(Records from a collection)
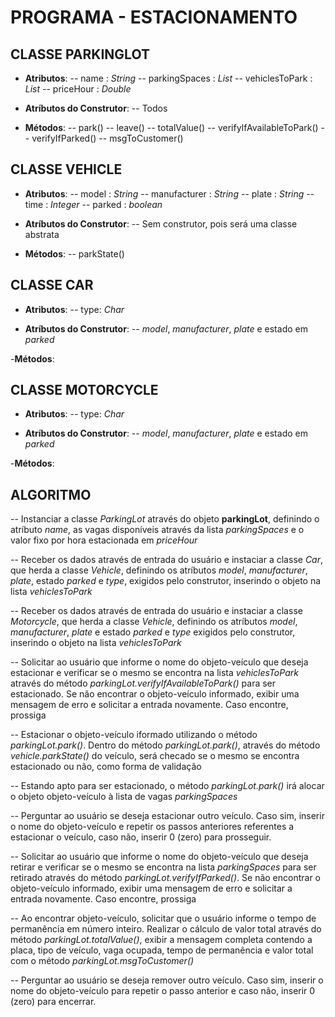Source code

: # PROGRAMA - ESTACIONAMENTO

## CLASSE PARKINGLOT
- **Atributos**:
-- name : *String*
-- parkingSpaces : *List*
-- vehiclesToPark : *List*
-- priceHour : *Double*

- **Atríbutos do Construtor**:
-- Todos

- **Métodos**:
-- park()
-- leave()
-- totalValue()
-- verifyIfAvailableToPark()
-- verifyIfParked()
-- msgToCustomer()

## CLASSE VEHICLE
- **Atributos**:
-- model : *String*
-- manufacturer : *String*
-- plate : *String*
-- time : *Integer*
-- parked : *boolean*

- **Atríbutos do Construtor**:
-- Sem construtor, pois será uma classe abstrata

- **Métodos**:
--  parkState()

## CLASSE CAR
- **Atributos**:
-- type: *Char*

- **Atríbutos do Construtor**:
-- *model*, *manufacturer*, *plate* e estado em *parked*

-**Métodos**:

## CLASSE MOTORCYCLE
- **Atributos**:
-- type: *Char*

- **Atríbutos do Construtor**:
-- *model*, *manufacturer*, *plate* e estado em *parked*

-**Métodos**:

## ALGORITMO
-- Instanciar a classe *ParkingLot* através do objeto **parkingLot**, definindo o atríbuto *name*, as vagas disponíveis através da lista *parkingSpaces* e o valor fixo por hora estacionada em *priceHour*

-- Receber os dados através de entrada do usuário e instaciar a classe *Car*, que herda a classe *Vehicle*, definindo os atríbutos *model*, *manufacturer*, *plate*, estado *parked* e *type*, exigidos pelo construtor, inserindo o objeto na lista *vehiclesToPark*

-- Receber os dados através de entrada do usuário e instaciar a classe *Motorcycle*, que herda a classe *Vehicle*, definindo os atríbutos *model*, *manufacturer*, *plate* e estado *parked* e *type* exigidos pelo construtor, inserindo o objeto na lista *vehiclesToPark*

-- Solicitar ao usuário que informe o nome do objeto-veículo que deseja estacionar e verificar se o mesmo se encontra na lista *vehiclesToPark* através do método *parkingLot.verifyIfAvailableToPark()* para ser estacionado. Se não encontrar o objeto-veículo informado, exibir uma mensagem de erro e solicitar a entrada novamente. Caso encontre, prossiga

-- Estacionar o objeto-veículo iformado utilizando o método *parkingLot.park()*. Dentro do método *parkingLot.park()*, através do método *vehicle.parkState()* do veículo, será checado se o mesmo se encontra estacionado ou não, como forma de validação

-- Estando apto para ser estacionado, o método *parkingLot.park()* irá alocar o objeto objeto-veículo à lista de vagas *parkingSpaces*

-- Perguntar ao usuário se deseja estacionar outro veículo. Caso sim, inserir o nome do objeto-veículo e repetir os passos anteriores referentes a estacionar o veículo, caso não, inserir 0 (zero) para prosseguir.

-- Solicitar ao usuário que informe o nome do objeto-veículo que deseja retirar e verificar se o mesmo se encontra na lista *parkingSpaces* para ser retirado através do método *parkingLot.verifyIfParked()*. Se não encontrar o objeto-veículo informado, exibir uma mensagem de erro e solicitar a entrada novamente. Caso encontre, prossiga

-- Ao encontrar objeto-veículo, solicitar que o usuário informe o tempo de permanência em número inteiro. Realizar o cálculo de valor total através do método *parkingLot.totalValue()*, exibir a mensagem completa contendo a placa, tipo de veículo, vaga ocupada, tempo de permanência e valor total com o método *parkingLot.msgToCustomer()*

-- Perguntar ao usuário se deseja remover outro veículo. Caso sim, inserir o nome do objeto-veículo para repetir o passo anterior e caso não, inserir 0 (zero) para encerrar.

▸ Prompt: Each line of the records above that holds the word "informado" should be counted, and only the final number stated.

▸ Result of the exercise: 2